• Collected data
++++++++++
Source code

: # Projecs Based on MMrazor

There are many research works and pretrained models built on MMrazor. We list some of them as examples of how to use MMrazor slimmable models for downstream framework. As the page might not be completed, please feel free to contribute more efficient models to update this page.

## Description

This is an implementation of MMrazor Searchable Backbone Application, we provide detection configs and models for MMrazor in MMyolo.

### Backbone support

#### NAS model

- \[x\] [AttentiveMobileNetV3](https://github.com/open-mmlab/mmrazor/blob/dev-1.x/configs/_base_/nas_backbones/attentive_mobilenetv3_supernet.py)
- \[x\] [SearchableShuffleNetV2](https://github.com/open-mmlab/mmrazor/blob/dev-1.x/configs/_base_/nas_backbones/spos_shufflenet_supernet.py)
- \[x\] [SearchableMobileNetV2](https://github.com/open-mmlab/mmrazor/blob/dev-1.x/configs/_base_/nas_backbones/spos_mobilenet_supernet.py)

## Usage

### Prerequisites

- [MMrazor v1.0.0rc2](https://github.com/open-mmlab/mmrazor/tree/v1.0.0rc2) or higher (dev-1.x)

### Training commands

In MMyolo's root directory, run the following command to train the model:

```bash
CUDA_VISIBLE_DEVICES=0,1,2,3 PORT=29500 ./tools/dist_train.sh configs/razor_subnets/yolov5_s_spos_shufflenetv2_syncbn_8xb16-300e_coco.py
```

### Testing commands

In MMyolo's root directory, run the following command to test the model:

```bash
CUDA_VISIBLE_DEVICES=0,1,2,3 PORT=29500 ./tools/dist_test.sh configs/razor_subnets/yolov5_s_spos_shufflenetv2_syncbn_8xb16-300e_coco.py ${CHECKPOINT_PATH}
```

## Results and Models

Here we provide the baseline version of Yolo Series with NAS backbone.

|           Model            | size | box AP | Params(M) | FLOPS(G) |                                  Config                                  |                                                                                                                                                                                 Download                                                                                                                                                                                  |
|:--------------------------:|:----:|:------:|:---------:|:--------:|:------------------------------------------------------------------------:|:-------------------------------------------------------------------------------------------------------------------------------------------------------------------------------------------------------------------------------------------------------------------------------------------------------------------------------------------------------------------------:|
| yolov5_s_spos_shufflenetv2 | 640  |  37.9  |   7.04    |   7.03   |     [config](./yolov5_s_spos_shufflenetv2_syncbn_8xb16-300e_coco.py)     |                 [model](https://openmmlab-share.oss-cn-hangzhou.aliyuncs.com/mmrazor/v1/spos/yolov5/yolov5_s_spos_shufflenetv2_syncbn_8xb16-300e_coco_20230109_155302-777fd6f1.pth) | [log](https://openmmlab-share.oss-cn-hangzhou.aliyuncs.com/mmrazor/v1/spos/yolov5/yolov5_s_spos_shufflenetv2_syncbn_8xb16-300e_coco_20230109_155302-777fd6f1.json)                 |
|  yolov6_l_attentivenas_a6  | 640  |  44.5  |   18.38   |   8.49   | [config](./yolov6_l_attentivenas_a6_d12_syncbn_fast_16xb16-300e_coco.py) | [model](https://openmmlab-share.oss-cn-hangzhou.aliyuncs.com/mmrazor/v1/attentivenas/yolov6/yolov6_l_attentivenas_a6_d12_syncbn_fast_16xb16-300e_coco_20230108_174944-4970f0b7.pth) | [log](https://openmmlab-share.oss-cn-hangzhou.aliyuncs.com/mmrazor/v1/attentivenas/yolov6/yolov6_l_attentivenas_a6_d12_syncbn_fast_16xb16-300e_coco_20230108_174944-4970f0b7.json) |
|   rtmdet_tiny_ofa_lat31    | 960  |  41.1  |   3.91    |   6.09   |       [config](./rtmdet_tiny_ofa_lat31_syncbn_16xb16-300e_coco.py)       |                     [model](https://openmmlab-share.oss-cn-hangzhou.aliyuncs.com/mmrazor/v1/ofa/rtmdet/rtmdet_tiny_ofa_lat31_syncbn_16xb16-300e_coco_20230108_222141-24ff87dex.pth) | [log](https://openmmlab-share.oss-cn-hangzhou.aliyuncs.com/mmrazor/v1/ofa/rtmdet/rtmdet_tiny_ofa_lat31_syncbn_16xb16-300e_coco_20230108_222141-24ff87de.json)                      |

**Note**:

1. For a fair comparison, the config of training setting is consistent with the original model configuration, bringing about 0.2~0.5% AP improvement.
++++++++++
• DIRECTIONS FOR THIS TASK
The lines holding the word "blob" are the answer. Pull them out of the records and copy them.

• ANSWER BOX
- \[x\] [AttentiveMobileNetV3](https://github.com/open-mmlab/mmrazor/blob/dev-1.x/configs/_base_/nas_backbones/attentive_mobilenetv3_supernet.py)
- \[x\] [SearchableShuffleNetV2](https://github.com/open-mmlab/mmrazor/blob/dev-1.x/configs/_base_/nas_backbones/spos_shufflenet_supernet.py)
- \[x\] [SearchableMobileNetV2](https://github.com/open-mmlab/mmrazor/blob/dev-1.x/configs/_base_/nas_backbones/spos_mobilenet_supernet.py)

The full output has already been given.